• [TASK STATEMENT]
An exact copy of all the entries below is what this task needs.

+---+

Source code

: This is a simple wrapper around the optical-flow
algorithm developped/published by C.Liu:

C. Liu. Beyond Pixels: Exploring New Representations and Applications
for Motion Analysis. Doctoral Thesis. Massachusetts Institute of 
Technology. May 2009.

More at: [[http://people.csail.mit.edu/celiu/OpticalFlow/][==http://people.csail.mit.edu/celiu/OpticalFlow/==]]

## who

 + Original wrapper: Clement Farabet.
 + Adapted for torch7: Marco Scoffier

+---+

• [REPLY TO THE EXERCISE]
Source code

: This is a simple wrapper around the optical-flow
algorithm developped/published by C.Liu:

C. Liu. Beyond Pixels: Exploring New Representations and Applications
for Motion Analysis. Doctoral Thesis. Massachusetts Institute of 
Technology. May 2009.

More at: [[http://people.csail.mit.edu/celiu/OpticalFlow/][==http://people.csail.mit.edu/celiu/OpticalFlow/==]]

## who

 + Original wrapper: Clement Farabet.
 + Adapted for torch7: Marco Scoffier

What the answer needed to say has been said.